Cascade

Much of how to accomplish stylings with CSS depends on the context, so it is best to understand the priniciples of the language:

declaration
A line of CSS that includes a property and a value.
declaration block
A group of declarations inside curly braces that is preceded by a selector
ruleset | rule
Selector plus declaration block is a ruleset or rule.

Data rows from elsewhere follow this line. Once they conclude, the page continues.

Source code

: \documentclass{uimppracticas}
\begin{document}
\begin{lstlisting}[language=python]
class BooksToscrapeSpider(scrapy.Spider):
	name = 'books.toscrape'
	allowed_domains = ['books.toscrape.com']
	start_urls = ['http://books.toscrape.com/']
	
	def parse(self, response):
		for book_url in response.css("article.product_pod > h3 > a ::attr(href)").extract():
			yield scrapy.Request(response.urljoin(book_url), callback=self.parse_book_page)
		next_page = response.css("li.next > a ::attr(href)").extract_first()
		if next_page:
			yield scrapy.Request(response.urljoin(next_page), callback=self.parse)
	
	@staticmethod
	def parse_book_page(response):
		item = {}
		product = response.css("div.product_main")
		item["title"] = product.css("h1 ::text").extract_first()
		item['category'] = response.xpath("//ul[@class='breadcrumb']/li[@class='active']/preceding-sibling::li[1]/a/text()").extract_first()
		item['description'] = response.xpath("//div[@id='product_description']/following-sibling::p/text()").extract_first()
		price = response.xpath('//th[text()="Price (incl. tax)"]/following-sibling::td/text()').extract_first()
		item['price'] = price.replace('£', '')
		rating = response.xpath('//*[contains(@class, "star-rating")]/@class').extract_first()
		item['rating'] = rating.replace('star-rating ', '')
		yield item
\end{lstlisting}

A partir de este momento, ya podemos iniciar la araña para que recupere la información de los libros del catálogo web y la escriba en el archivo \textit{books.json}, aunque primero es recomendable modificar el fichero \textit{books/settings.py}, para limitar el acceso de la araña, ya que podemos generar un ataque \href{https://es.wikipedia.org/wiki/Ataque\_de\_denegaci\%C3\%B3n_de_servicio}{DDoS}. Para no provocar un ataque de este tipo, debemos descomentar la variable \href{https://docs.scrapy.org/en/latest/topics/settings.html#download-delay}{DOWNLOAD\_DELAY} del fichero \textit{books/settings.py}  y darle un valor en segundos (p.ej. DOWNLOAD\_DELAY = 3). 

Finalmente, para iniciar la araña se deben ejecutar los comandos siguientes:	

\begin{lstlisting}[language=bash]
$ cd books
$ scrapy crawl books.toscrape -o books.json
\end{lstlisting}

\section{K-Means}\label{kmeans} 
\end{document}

Rule is less common.
at-rule
Rules that begin with the @ symbol, like @import or @media.
/* ruleset */

selector {
  /* declaration block */
  property: value; /* declaration */
  property: value;

} 

/* Example */

body {
  color: black;
  font-family: Helvetica;
}

Cascade

Most of this is covered here: https://rjseymour66.github.io/docs/css/getting-started/#cascading-stylesheets

Cascade determines how conflicting rules are applied to HTML:

  • CSS is simple but can get complicated as the style sheet grows, so you want to write CSS rules in a predictable way:
  • CSS is added to elements depending on context: if class A exists, add B styles; if element X is a child of element Y, add Z styles.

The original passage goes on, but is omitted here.